• Nenhum resultado encontrado

2 CONTEXTUALIZAÇÃO DO OBJETO DE PESQUISA

5.6 O(s) Bebê(s) e sua(s) especificidade(s)

A ilusão de estar à espera dos acontecimentos e apenas observar foi desfeita no exato momento em que entramos na sala de referência. Não há como não se render àqueles sorrisos, afagos, choros e necessidades. Não tem como ficar imune, e algumas vezes, a emergência de determinados momentos nos fizeram participar de suas rotinas, como por exemplo, numa ocasião em que a professora havia saído para lanchar e a auxiliar havia ficado só com todo o grupo. Nesse momento um dos bebês precisava ser limpo no banheiro, foi então que nos sentimos na obrigação de velarmos por elas naquele momento.

Outra situação ocorreu quando os bebês solicitavam da professora brincar no gramado, porém uma delas quis permanecer na sala, pois naquele dia estava indisposta.

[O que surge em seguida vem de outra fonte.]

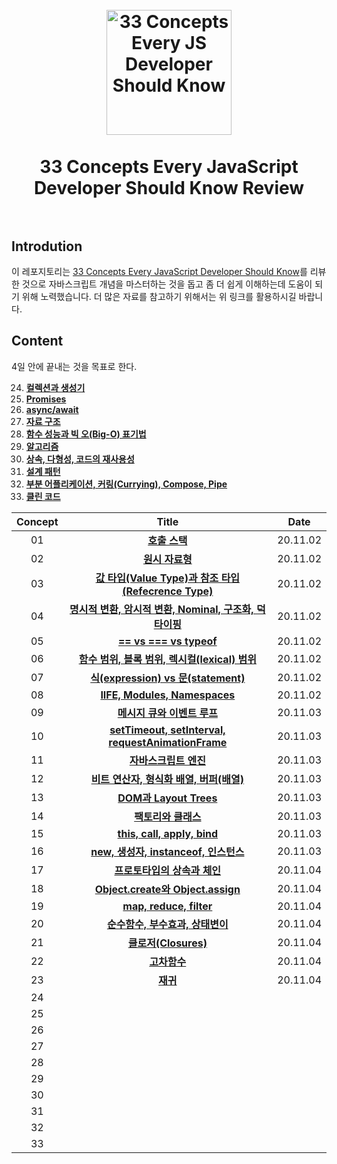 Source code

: <h1 align="center">
<br>
  <a href="https://github.com/leonardomso/33"><img src="https://i.imgur.com/dsHmk6H.jpg" alt="33 Concepts Every JS Developer Should Know" width=200"></a>
  <br>
    <br>
  33 Concepts Every JavaScript Developer Should Know Review
  <br><br>
</h1>

## Introdution

이 레포지토리는 [33 Concepts Every JavaScript Developer Should Know](https://github.com/leonardomso/33-js-concepts)를 리뷰한 것으로 자바스크립트 개념을 마스터하는 것을 돕고 좀 더 쉽게 이해하는데 도움이 되기 위해 노력했습니다. 더 많은 자료를 참고하기 위해서는 위 링크를 활용하시길 바랍니다.

## Content

4일 안에 끝내는 것을 목표로 한다.<br>

24. **[컬렉션과 생성기](./Concept24/Concept24.md)**
25. **[Promises](#25-promises)**
26. **[async/await](#26-asyncawait)**
27. **[자료 구조](#27-자료-구조)**
28. **[함수 성능과 빅 오(Big-O) 표기법](#28-함수-성능과-빅-오big-o-표기법)**
29. **[알고리즘](#29-알고리즘)**
30. **[상속, 다형성, 코드의 재사용성](#30-상속-다형성-코드의-재사용성)**
31. **[설계 패턴](#31-설계-패턴)**
32. **[부분 어플리케이션, 커링(Currying), Compose, Pipe](#32-부분-어플리케이션-커링currying-compose-pipe)**
33. **[클린 코드](#33-클린-코드)**

| Concept |                                       Title                                        |   Date   |
| :-----: | :--------------------------------------------------------------------------------: | :------: |
|   01    |                      **[호출 스택](./Concept1/Concept1.md)**                       | 20.11.02 |
|   02    |                     **[원시 자료형](./Concept2/Concept2.md)**                      | 20.11.02 |
|   03    |   **[값 타입(Value Type)과 참조 타입(Refecrence Type)](./Concept3/Concept3.md)**   | 20.11.02 |
|   04    | **[명시적 변환, 암시적 변환, Nominal, 구조화, 덕 타이핑](./Concept4/Concept4.md)** | 20.11.02 |
|   05    |                 **[== vs === vs typeof](./Concept5/Concept5.md)**                  | 20.11.02 |
|   06    |      **[함수 범위, 블록 범위, 렉시컬(lexical) 범위](./Concept6/Concept6.md)**      | 20.11.02 |
|   07    |           **[식(expression) vs 문(statement)](./Concept7/Concept7.md)**            | 20.11.02 |
|   08    |              **[IIFE, Modules, Namespaces](./Concept8/Concept8.md)**               | 20.11.02 |
|   09    |               **[메시지 큐와 이벤트 루프](./Concept9/Concept9.md)**                | 20.11.03 |
|   10    |   **[setTimeout, setInterval, requestAnimationFrame](./Concept10/Concept10.md)**   | 20.11.03 |
|   11    |                 **[자바스크립트 엔진](./Concept11/Concept11.md)**                  | 20.11.03 |
|   12    |        **[비트 연산자, 형식화 배열, 버퍼(배열)](./Concept12/Concept12.md)**        | 20.11.03 |
|   13    |                 **[DOM과 Layout Trees](./Concept13/Concept13.md)**                 | 20.11.03 |
|   14    |                  **[팩토리와 클래스](./Concept14/Concept14.md)**                   | 20.11.03 |
|   15    |              **[this, call, apply, bind](./Concept15/Concept15.md)**               | 20.11.03 |
|   16    |         **[new, 생성자, instanceof, 인스턴스](./Concept16/Concept16.md)**          | 20.11.03 |
|   17    |              **[프로토타입의 상속과 체인](./Concept17/Concept17.md)**              | 20.11.04 |
|   18    |           **[Object.create와 Object.assign](./Concept18/Concept18.md)**            | 20.11.04 |
|   19    |                **[map, reduce, filter](./Concept19/Concept19.md)**                 | 20.11.04 |
|   20    |            **[순수함수, 부수효과, 상태변이](./Concept20/Concept20.md)**            | 20.11.04 |
|   21    |                  **[클로저(Closures)](./Concept21/Concept21.md)**                  | 20.11.04 |
|   22    |                      **[고차함수](./Concept22/Concept22.md)**                      | 20.11.04 |
|   23    |                        **[재귀](./Concept23/Concept23.md)**                        | 20.11.04 |
|   24    |                                                                                    |          |
|   25    |                                                                                    |          |
|   26    |                                                                                    |          |
|   27    |                                                                                    |          |
|   28    |                                                                                    |          |
|   29    |                                                                                    |          |
|   30    |                                                                                    |          |
|   31    |                                                                                    |          |
|   32    |                                                                                    |          |
|   33    |                                                                                    |          |
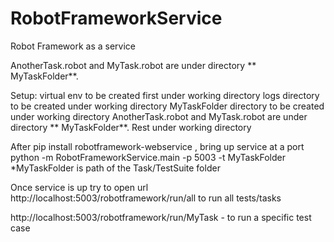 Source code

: # RobotFrameworkService
Robot Framework as a service

AnotherTask.robot and MyTask.robot are under directory ** MyTaskFolder**.

Setup:
virtual env to be created first under working directory
logs directory to be created under working directory
MyTaskFolder directory to be created under working directory
AnotherTask.robot and MyTask.robot are under directory ** MyTaskFolder**.
Rest under working directory

After pip install robotframework-webservice , bring up service at a port python -m RobotFrameworkService.main -p 5003 -t  MyTaskFolder
*MyTaskFolder is path of the Task/TestSuite folder

Once service is up try to open url http://localhost:5003/robotframework/run/all to run all tests/tasks

http://localhost:5003/robotframework/run/MyTask - to run a specific test case

 
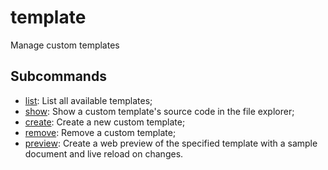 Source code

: # template

Manage custom templates

## Subcommands

* [list](ifmd-template-list.md): List all available templates;
* [show](ifmd-template-show.md): Show a custom template's source code in the file explorer;
* [create](ifmd-template-create.md): Create a new custom template;
* [remove](ifmd-template-remove.md): Remove a custom template;
* [preview](ifmd-template-preview.md): Create a web preview of the specified template with a sample document and live reload on changes.
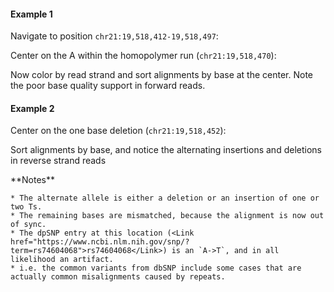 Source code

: <script>
import Alert from "$components/Alert.svelte";
import Link from "$components/Link.svelte";
import IGVUpdateBtn from "$components/igv/IGVUpdateBtn.svelte";
</script>

#### Example 1

Navigate to position `chr21:19,518,412-19,518,497`:

<IGVUpdateBtn locus="chr21:19,518,412-19,518,497" />

Center on the A within the homopolymer run (`chr21:19,518,470`):

<IGVUpdateBtn locus="chr21:19,518,470" />

Now color by read strand and sort alignments by base at the center. Note the poor base quality support in forward reads.

#### Example 2

Center on the one base deletion (`chr21:19,518,452`):

<IGVUpdateBtn locus="chr21:19,518,452" />

Sort alignments by base, and notice the alternating insertions and deletions in reverse strand reads

<Alert color="primary">
	**Notes**

    * The alternate allele is either a deletion or an insertion of one or two Ts.
    * The remaining bases are mismatched, because the alignment is now out of sync.
    * The dpSNP entry at this location (<Link href="https://www.ncbi.nlm.nih.gov/snp/?term=rs74604068">rs74604068</Link>) is an `A->T`, and in all likelihood an artifact.
    * i.e. the common variants from dbSNP include some cases that are actually common misalignments caused by repeats.

</Alert>
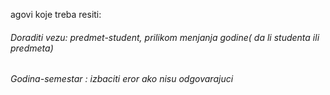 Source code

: ﻿agovi koje treba resiti:

###### Doraditi vezu: predmet-student, prilikom menjanja godine( da li studenta ili predmeta)
###### Godina-semestar : izbaciti eror ako nisu odgovarajuci



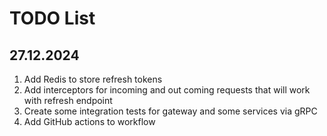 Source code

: # TODO List
## 27.12.2024
1. Add Redis to store refresh tokens
2. Add interceptors for incoming and out coming requests 
that will work with refresh endpoint
3. Create some integration tests for gateway and some services via gRPC
4. Add GitHub actions to workflow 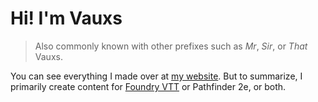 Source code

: # Hi! I'm Vauxs

> Also commonly known with other prefixes such as _Mr_, _Sir_, or _That_ Vauxs.

You can see everything I made over at [my website](https://mrvauxs.net/). But to summarize, I primarily create content for [Foundry VTT](foundryvtt.com) or Pathfinder 2e, or both.
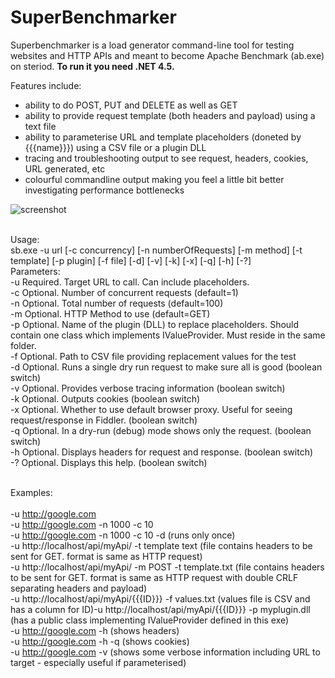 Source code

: SuperBenchmarker
================

Superbenchmarker is a load generator command-line tool for testing websites and HTTP APIs and meant to become Apache Benchmark (ab.exe) on steriod. **To run it you need .NET 4.5.**

Features include:

* ability to do POST, PUT and DELETE as well as GET
* ability to provide request template (both headers and payload) using a text file
* ability to parameterise URL and template placeholders (doneted by {{{name}}}) using a CSV file or a plugin DLL
* tracing and troubleshooting output to see request, headers, cookies, URL generated, etc
* colourful commandline output making you feel a little bit better investigating performance bottlenecks

![screenshot](https://raw.github.com/aliostad/SuperBenchmarker/master/SuperBenchmarker2.png)

<br/>
Usage:<br/>
sb.exe -u url [-c concurrency] [-n numberOfRequests] [-m method] [-t template] [-p plugin] [-f file] [-d]  [-v]  [-k]  [-x]  [-q]  [-h]  [-?]<br/>
Parameters:<br/>
 -u     Required. Target URL to call. Can include placeholders.<br/>
 -c     Optional. Number of concurrent requests (default=1)<br/>
 -n     Optional. Total number of requests (default=100)<br/>
 -m     Optional. HTTP Method to use (default=GET)<br/>
 -p     Optional. Name of the plugin (DLL) to replace placeholders. Should contain one class which implements IValueProvider. Must reside in the same folder.<br/>
 -f     Optional. Path to CSV file providing replacement values for the test<br/>
 -d     Optional. Runs a single dry run request to make sure all is good (boolean switch)<br/>
 -v     Optional. Provides verbose tracing information (boolean switch)<br/>
 -k     Optional. Outputs cookies (boolean switch)<br/>
 -x     Optional. Whether to use default browser proxy. Useful for seeing request/response in Fiddler. (boolean switch)<br/>
 -q     Optional. In a dry-run (debug) mode shows only the request. (boolean switch)<br/>
 -h     Optional. Displays headers for request and response. (boolean switch)<br/>
 -?     Optional. Displays this help. (boolean switch)<br/>
<br/>

Examples:<br/>
<br/>
-u http://google.com<br/>
-u http://google.com -n 1000 -c 10<br/>
-u http://google.com -n 1000 -c 10 -d (runs only once)<br/>
-u http://localhost/api/myApi/ -t template text (file contains headers to be sent for GET. format is same as HTTP request)<br/>
-u http://localhost/api/myApi/ -m POST -t template.txt (file contains headers to be sent for GET. format is same as HTTP request with double CRLF separating headers and payload)<br/>
-u http://localhost/api/myApi/{{{ID}}} -f values.txt (values file is CSV and has a column for ID)-u http://localhost/api/myApi/{{{ID}}} -p myplugin.dll (has a public class implementing IValueProvider defined in this exe)<br/>
-u http://google.com -h (shows headers)<br/>
-u http://google.com -h -q (shows cookies)<br/>
-u http://google.com -v (shows some verbose information including URL to target - especially useful if parameterised) <br/>

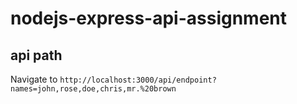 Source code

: # nodejs-express-api-assignment

## api path

Navigate to `http://localhost:3000/api/endpoint?names=john,rose,doe,chris,mr.%20brown`

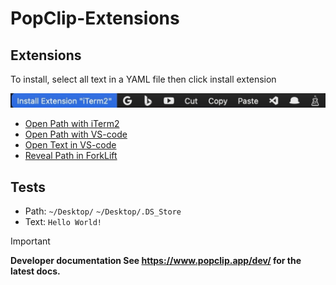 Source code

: # PopClip-Extensions

## Extensions
To install, select all text in a YAML file then click install extension

![Installation](img/install.jpg)

* [Open Path with iTerm2](./Open-path-with-iTerm2.yaml)
* [Open Path with VS-code](./Open-path-with-VS-Code.yaml)
* [Open Text in VS-code](./Open-text-in-VS-code.yaml)
* [Reveal Path in ForkLift](./Reveal-path-in-Forklift.yaml)

## Tests
* Path: `~/Desktop/` `~/Desktop/.DS_Store`
* Text: `Hello World!`
> [!IMPORTANT]
> **Developer documentation See <https://www.popclip.app/dev/> for the latest docs.** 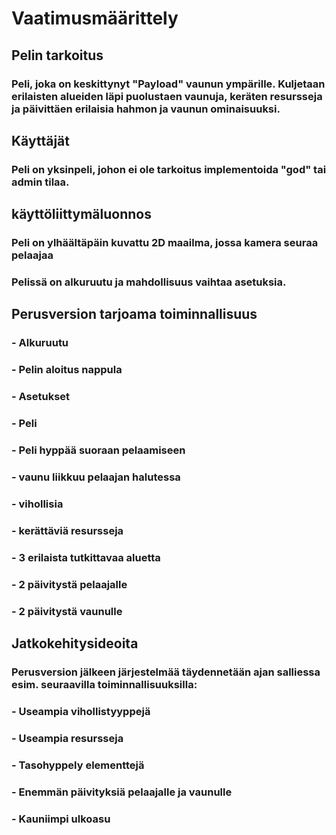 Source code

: # Vaatimusmäärittely
## Pelin tarkoitus
### Peli, joka on keskittynyt "Payload" vaunun ympärille. Kuljetaan erilaisten alueiden läpi puolustaen vaunuja, keräten resursseja ja päivittäen erilaisia hahmon ja vaunun ominaisuuksi.
## Käyttäjät
### Peli on yksinpeli, johon ei ole tarkoitus implementoida "god" tai admin tilaa.
## käyttöliittymäluonnos
### Peli on ylhäältäpäin kuvattu 2D maailma, jossa kamera seuraa pelaajaa
### Pelissä on alkuruutu ja mahdollisuus vaihtaa asetuksia.
## Perusversion tarjoama toiminnallisuus
### - Alkuruutu
###   - Pelin aloitus nappula
###   - Asetukset
### - Peli
###   - Peli hyppää suoraan pelaamiseen
###   - vaunu liikkuu pelaajan halutessa
###   - vihollisia
###   - kerättäviä resursseja
###   - 3 erilaista tutkittavaa aluetta
###   - 2 päivitystä pelaajalle
###   - 2 päivitystä vaunulle
## Jatkokehitysideoita
### Perusversion jälkeen järjestelmää täydennetään ajan salliessa esim. seuraavilla toiminnallisuuksilla:
### - Useampia vihollistyyppejä
### - Useampia resursseja
### - Tasohyppely elementtejä
### - Enemmän päivityksiä pelaajalle ja vaunulle
### - Kauniimpi ulkoasu
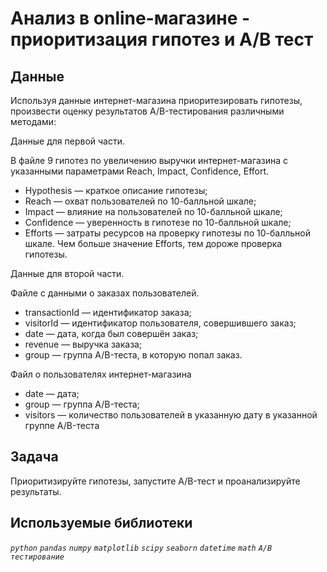 # Анализ в online-магазине - приоритизация гипотез и A/B тест

## Данные

Используя данные интернет-магазина приоритезировать гипотезы, произвести оценку результатов A/B-тестирования различными методами:

Данные для первой части. 

В файле 9 гипотез по увеличению выручки интернет-магазина с указанными параметрами Reach, Impact, Confidence, Effort.

- Hypothesis — краткое описание гипотезы;
- Reach — охват пользователей по 10-балльной шкале;
- Impact — влияние на пользователей по 10-балльной шкале;
- Confidence — уверенность в гипотезе по 10-балльной шкале;
- Efforts — затраты ресурсов на проверку гипотезы по 10-балльной шкале. Чем больше значение Efforts, тем дороже проверка гипотезы.

Данные для второй части. 

Файле с данными о заказах пользователей.

- transactionId — идентификатор заказа;
- visitorId — идентификатор пользователя, совершившего заказ;
- date — дата, когда был совершён заказ;
- revenue — выручка заказа;
- group — группа A/B-теста, в которую попал заказ.

Файл о пользователях интернет-магазина

- date — дата;
- group — группа A/B-теста;
- visitors — количество пользователей в указанную дату в указанной группе A/B-теста

## Задача

Приоритизируйте гипотезы, запустите A/B-тест и проанализируйте результаты. 

## Используемые библиотеки

*`python`* *`pandas`* *`numpy`* *`matplotlib`* *`scipy`* *`seaborn`* *`datetime`* *`math`* *`A/B тестирование`*
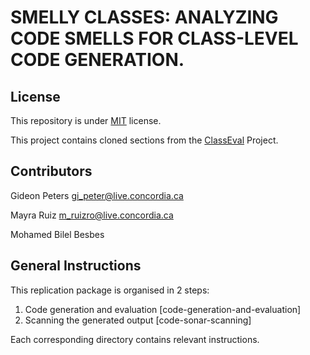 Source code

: # SMELLY CLASSES: ANALYZING CODE SMELLS FOR CLASS-LEVEL CODE GENERATION.

## License

This repository is under [MIT](https://github.com/gideonpeters/SmellyClasses/blob/main/LICENSE) license.

This project contains cloned sections from the [ClassEval](https://github.com/FudanSELab/ClassEval) Project.

## Contributors

Gideon Peters gi_peter@live.concordia.ca

Mayra Ruiz m_ruizro@live.concordia.ca

Mohamed Bilel Besbes

## General Instructions

This replication package is organised in 2 steps:

1. Code generation and evaluation [code-generation-and-evaluation]
2. Scanning the generated output [code-sonar-scanning]

Each corresponding directory contains relevant instructions.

Era o momento do lanche da auxiliar educacional e a professora estava só. Há algum tempo os bebês solicitavam da professora para brincarem na grama. Assim, ela resolveu atendê-los e saiu correndo com eles, com um grande lençol para a brincadeira. Márcia, um dos bebês, não foi, pois estava naquele dia indisposta e ficou na porta olhando todos se divertirem. Outra professora de Infantil II viu a brincadeira e saiu correndo também e se juntou ao grupo, esse foi um momento que não pude fotografar por estar dando atenção a Márcia. Aquela foi outra ocasião em que me senti responsável por aquele bebê.

Figura 15 – As necessidades dos bebês

Fonte: acervo pessoal.

E esses não foram os únicos episódios, aconteceram muitos outros em que uma profissional ficava com todo o grupo, o que nos levou a auxiliar de alguma forma, de modo que não fizemos registro fotográfico, mas propiciou experiências inesquecíveis as quais registramos neste texto.

Esses acontecimentos nos levaram a refletir sobre a quantidade de profissionais numa turma de bebês: Será que dois profissionais para um quantitativo de 16 crianças é suficiente? Atenderíamos a necessidade da maioria das crianças ou atenderíamos apenas uma? Estariam desrespeitando o direito de qual grupo, o do bebê que ficou na porta ou a maioria deles que poderia ter suas necessidades não atendidas? Ou simplesmente de ambos?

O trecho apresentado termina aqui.